Standing as one outside the landscaped rows of bushes and manicured lawn of the largest estate, some raised their fists, others torches and pitchforks. A deafening roar so loud it shattered third-story bay windows for miles around shook the ground and sky alike: “We Are Here To End Medicare & Cut Your Taxes!” they screamed …

Comments

  1. says

    Probably should insert (white) somewhere there and everything would become clear.

    Especially in Owsley County, Kentucky — 99.22% white.

  2. Robert B. says

    I think you might have meant “on the heels” rather than “on the hells”, but leave it as it is. You win the Today’s Best Typo award.

  3. unbound says

    I’ve noticed that many non-rich Republicans have a habit of thinking that they are not the problem; they are just a one in a million exception that actually needs something (like food stamps, abortions, etc). But everyone else is just a scumbag that is on the dole.

  4. Trebuchet says

    @#1: You beat me to it. It’s not that hard to convince undereducated unemployed whites, particularly in southern or border areas, that it’s all the fault of the Mooslim, Kenyan, N*****r boogeyman.

  5. dmcclean says

    In fairness, these aren’t really “food stamp districts” in the sense I expected from reading the headline. The districts “where food stamp recipients doubled between 2007 and 2011” aren’t necessarily, and I suspect aren’t in practice, the districts where the highest percentage of people receive SNAP benefits.

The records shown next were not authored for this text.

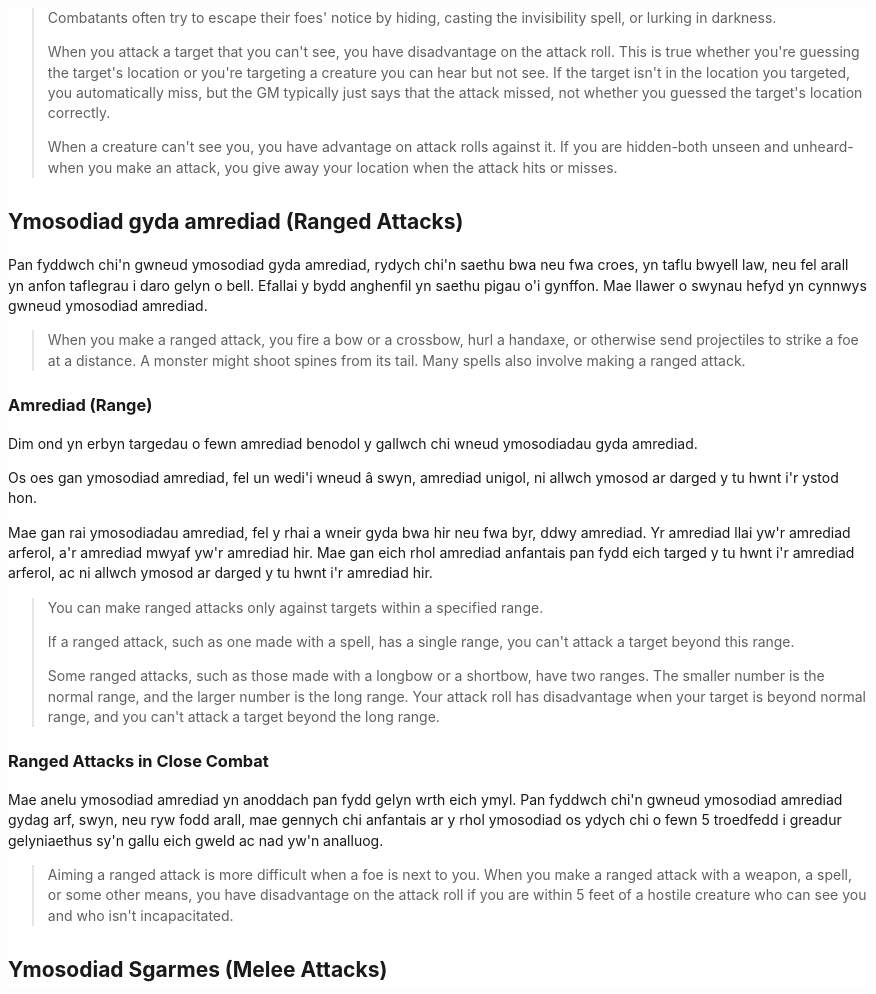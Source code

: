 >  Combatants often try to escape their foes' notice by hiding, casting the invisibility spell, or lurking in darkness.
>  
>  When you attack a target that you can't see, you have disadvantage on the attack roll. This is true whether you're guessing the target's location or you're targeting a creature you can hear but not see. If the target isn't in the location you targeted, you automatically miss, but the GM typically just says that the attack missed, not whether you guessed the target's location correctly.
>  
>  When a creature can't see you, you have advantage on attack rolls against it. If you are hidden-both unseen and unheard-when you make an attack, you give away your location when the attack hits or misses.

## Ymosodiad gyda amrediad (Ranged Attacks)

Pan fyddwch chi'n gwneud ymosodiad gyda amrediad, rydych chi'n saethu bwa neu fwa croes, yn taflu bwyell law, neu fel arall yn anfon taflegrau i daro gelyn o bell. Efallai y bydd anghenfil yn saethu pigau o'i gynffon. Mae llawer o swynau hefyd yn cynnwys gwneud ymosodiad amrediad.

>  When you make a ranged attack, you fire a bow or a crossbow, hurl a handaxe, or otherwise send projectiles to strike a foe at a distance. A monster might shoot spines from its tail. Many spells also involve making a ranged attack.

### Amrediad (Range)

Dim ond yn erbyn targedau o fewn amrediad benodol y gallwch chi wneud ymosodiadau gyda amrediad.

Os oes gan ymosodiad amrediad, fel un wedi'i wneud â swyn, amrediad unigol, ni allwch ymosod ar darged y tu hwnt i'r ystod hon.

Mae gan rai ymosodiadau amrediad, fel y rhai a wneir gyda bwa hir neu fwa byr, ddwy amrediad. Yr amrediad llai yw'r amrediad arferol, a'r amrediad mwyaf yw'r amrediad hir. Mae gan eich rhol amrediad anfantais pan fydd eich targed y tu hwnt i'r amrediad arferol, ac ni allwch ymosod ar darged y tu hwnt i'r amrediad hir.

>  You can make ranged attacks only against targets within a specified range.
>  
>  If a ranged attack, such as one made with a spell, has a single range, you can't attack a target beyond this range.
>  
>  Some ranged attacks, such as those made with a longbow or a shortbow, have two ranges. The smaller number is the normal range, and the larger number is the long range. Your attack roll has disadvantage when your target is beyond normal range, and you can't attack a target beyond the long range.

### Ranged Attacks in Close Combat

Mae anelu ymosodiad amrediad yn anoddach pan fydd gelyn wrth eich ymyl. Pan fyddwch chi'n gwneud ymosodiad amrediad gydag arf, swyn, neu ryw fodd arall, mae gennych chi anfantais ar y rhol ymosodiad os ydych chi o fewn 5 troedfedd i greadur gelyniaethus sy'n gallu eich gweld ac nad yw'n analluog.

>  Aiming a ranged attack is more difficult when a foe is next to you. When you make a ranged attack with a weapon, a spell, or some other means, you have disadvantage on the attack roll if you are within 5 feet of a hostile creature who can see you and who isn't incapacitated.

## Ymosodiad Sgarmes (Melee Attacks)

    We need to apply the same “wait, huh?” skepticism to statistics whose apparent import meshes with our politics as we do to similarly concocted, hyped, or (in this case) mislabeled statistics that the right has come to love so much.

    Romney’s “moochers” attitude is the rankest bullshit, but this excerpt isn’t really evidence of it. It is possible in theory, based only on what is written here, that this statistic could be completely true AND that Obama carried the 300 counties where the highest percentage of people receive SNAP benefits. My point isn’t that this is the case, and I don’t think the data are even out yet http://www.ers.usda.gov/data-products/supplemental-nutrition-assistance-program-%28snap%29-data-system/go-to-the-map.aspx#.UgwXQG2BVgc , but it would be fully compatible with this statistic.

    WaPo has it that “Nine of the top 10 agriculture subsidy counties voted for Republican presidential nominee Mitt Romney and nine of the top 10 SNAP participation counties voted with President Barack Obama.” http://blogs.wsj.com/washwire/2013/07/19/politics-counts-the-complicated-farm-bill-math/

    A graphic in the same article indicates that SNAP participation was 15.7% in counties that Obama carried and 14.2% in counties that Romney carried. http://online.wsj.com/article/SB10001424127887323309404578616051883374938.html

    And all of this is subject to the often unstated caveat of the ecological fallacy, which unfortunately applies of necessity to any attempt to compare government statistics with voting because of the essential anonymity of voting. A quick search didn’t turn up an exit polls that asked, which is probably for the best all things considered.

    To reiterate, Romney’s views on “mooching” are unsubstantiated as to the facts, morally weak, and pragmatically insane.

  6. unbound says

    @5 – you are absolutely correct, and I really should kick myself for not thinking about that myself.

    I remember an article in USA Today about 2 decades ago that showed a graphic of the most racist states colored based on minorities getting rejected for loans. I was surprised that North Dakota was bright red. North Dakota has some issues, but it isn’t particularly racist. Looking at the data closer I noticed that the number of applications put in by minorities that year was 3. Since either 1 or 2 were rejected, it put them in the red. Of course, with only 3 applications, the data for the state should have been thrown out since the sample size is too low.

    In this case, a doubling could be from 1% to 2%.